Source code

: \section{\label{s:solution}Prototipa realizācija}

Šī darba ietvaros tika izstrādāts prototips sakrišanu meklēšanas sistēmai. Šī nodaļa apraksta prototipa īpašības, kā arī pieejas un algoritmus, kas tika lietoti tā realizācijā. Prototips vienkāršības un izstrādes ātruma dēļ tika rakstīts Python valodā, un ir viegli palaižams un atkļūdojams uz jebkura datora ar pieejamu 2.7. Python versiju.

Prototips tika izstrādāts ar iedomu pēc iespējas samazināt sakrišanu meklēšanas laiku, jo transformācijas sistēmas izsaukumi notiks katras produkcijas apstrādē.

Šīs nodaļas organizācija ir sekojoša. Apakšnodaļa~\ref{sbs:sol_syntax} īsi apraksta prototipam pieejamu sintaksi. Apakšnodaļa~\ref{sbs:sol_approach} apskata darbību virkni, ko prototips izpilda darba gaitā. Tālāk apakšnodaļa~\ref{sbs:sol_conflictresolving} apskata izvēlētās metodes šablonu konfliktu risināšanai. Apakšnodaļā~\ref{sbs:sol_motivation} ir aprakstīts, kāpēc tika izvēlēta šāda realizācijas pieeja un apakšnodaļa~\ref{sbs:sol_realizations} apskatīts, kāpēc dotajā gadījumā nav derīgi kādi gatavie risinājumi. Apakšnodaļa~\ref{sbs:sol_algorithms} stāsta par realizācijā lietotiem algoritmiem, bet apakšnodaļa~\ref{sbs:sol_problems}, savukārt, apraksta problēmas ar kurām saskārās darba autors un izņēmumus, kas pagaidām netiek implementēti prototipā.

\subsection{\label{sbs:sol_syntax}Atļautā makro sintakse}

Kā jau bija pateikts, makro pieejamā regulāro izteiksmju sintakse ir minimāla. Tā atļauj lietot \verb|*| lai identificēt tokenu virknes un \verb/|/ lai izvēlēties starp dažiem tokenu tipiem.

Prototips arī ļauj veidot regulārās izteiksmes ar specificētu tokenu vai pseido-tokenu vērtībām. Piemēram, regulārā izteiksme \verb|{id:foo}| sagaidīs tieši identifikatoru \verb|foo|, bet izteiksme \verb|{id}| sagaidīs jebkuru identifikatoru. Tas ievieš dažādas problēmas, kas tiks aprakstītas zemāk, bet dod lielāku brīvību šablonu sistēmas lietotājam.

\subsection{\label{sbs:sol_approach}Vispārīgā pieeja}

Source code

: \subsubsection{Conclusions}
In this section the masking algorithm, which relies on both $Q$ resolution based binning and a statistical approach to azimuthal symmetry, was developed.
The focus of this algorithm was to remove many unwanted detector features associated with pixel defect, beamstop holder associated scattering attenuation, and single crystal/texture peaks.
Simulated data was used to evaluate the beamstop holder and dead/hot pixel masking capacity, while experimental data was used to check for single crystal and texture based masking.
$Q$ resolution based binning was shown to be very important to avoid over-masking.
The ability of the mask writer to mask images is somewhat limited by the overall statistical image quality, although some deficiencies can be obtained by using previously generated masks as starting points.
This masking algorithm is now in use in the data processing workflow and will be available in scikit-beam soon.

......

ACTIVITY: Restate the records above exactly.

SOLUTION FOR THIS PROBLEM:
Source code

: \section{\label{s:solution}Prototipa realizācija}

Šī darba ietvaros tika izstrādāts prototips sakrišanu meklēšanas sistēmai. Šī nodaļa apraksta prototipa īpašības, kā arī pieejas un algoritmus, kas tika lietoti tā realizācijā. Prototips vienkāršības un izstrādes ātruma dēļ tika rakstīts Python valodā, un ir viegli palaižams un atkļūdojams uz jebkura datora ar pieejamu 2.7. Python versiju.

Prototips tika izstrādāts ar iedomu pēc iespējas samazināt sakrišanu meklēšanas laiku, jo transformācijas sistēmas izsaukumi notiks katras produkcijas apstrādē.

Šīs nodaļas organizācija ir sekojoša. Apakšnodaļa~\ref{sbs:sol_syntax} īsi apraksta prototipam pieejamu sintaksi. Apakšnodaļa~\ref{sbs:sol_approach} apskata darbību virkni, ko prototips izpilda darba gaitā. Tālāk apakšnodaļa~\ref{sbs:sol_conflictresolving} apskata izvēlētās metodes šablonu konfliktu risināšanai. Apakšnodaļā~\ref{sbs:sol_motivation} ir aprakstīts, kāpēc tika izvēlēta šāda realizācijas pieeja un apakšnodaļa~\ref{sbs:sol_realizations} apskatīts, kāpēc dotajā gadījumā nav derīgi kādi gatavie risinājumi. Apakšnodaļa~\ref{sbs:sol_algorithms} stāsta par realizācijā lietotiem algoritmiem, bet apakšnodaļa~\ref{sbs:sol_problems}, savukārt, apraksta problēmas ar kurām saskārās darba autors un izņēmumus, kas pagaidām netiek implementēti prototipā.

\subsection{\label{sbs:sol_syntax}Atļautā makro sintakse}

Kā jau bija pateikts, makro pieejamā regulāro izteiksmju sintakse ir minimāla. Tā atļauj lietot \verb|*| lai identificēt tokenu virknes un \verb/|/ lai izvēlēties starp dažiem tokenu tipiem.

Prototips arī ļauj veidot regulārās izteiksmes ar specificētu tokenu vai pseido-tokenu vērtībām. Piemēram, regulārā izteiksme \verb|{id:foo}| sagaidīs tieši identifikatoru \verb|foo|, bet izteiksme \verb|{id}| sagaidīs jebkuru identifikatoru. Tas ievieš dažādas problēmas, kas tiks aprakstītas zemāk, bet dod lielāku brīvību šablonu sistēmas lietotājam.

\subsection{\label{sbs:sol_approach}Vispārīgā pieeja}

Source code

: \subsubsection{Conclusions}
In this section the masking algorithm, which relies on both $Q$ resolution based binning and a statistical approach to azimuthal symmetry, was developed.
The focus of this algorithm was to remove many unwanted detector features associated with pixel defect, beamstop holder associated scattering attenuation, and single crystal/texture peaks.
Simulated data was used to evaluate the beamstop holder and dead/hot pixel masking capacity, while experimental data was used to check for single crystal and texture based masking.
$Q$ resolution based binning was shown to be very important to avoid over-masking.
The ability of the mask writer to mask images is somewhat limited by the overall statistical image quality, although some deficiencies can be obtained by using previously generated masks as starting points.
This masking algorithm is now in use in the data processing workflow and will be available in scikit-beam soon.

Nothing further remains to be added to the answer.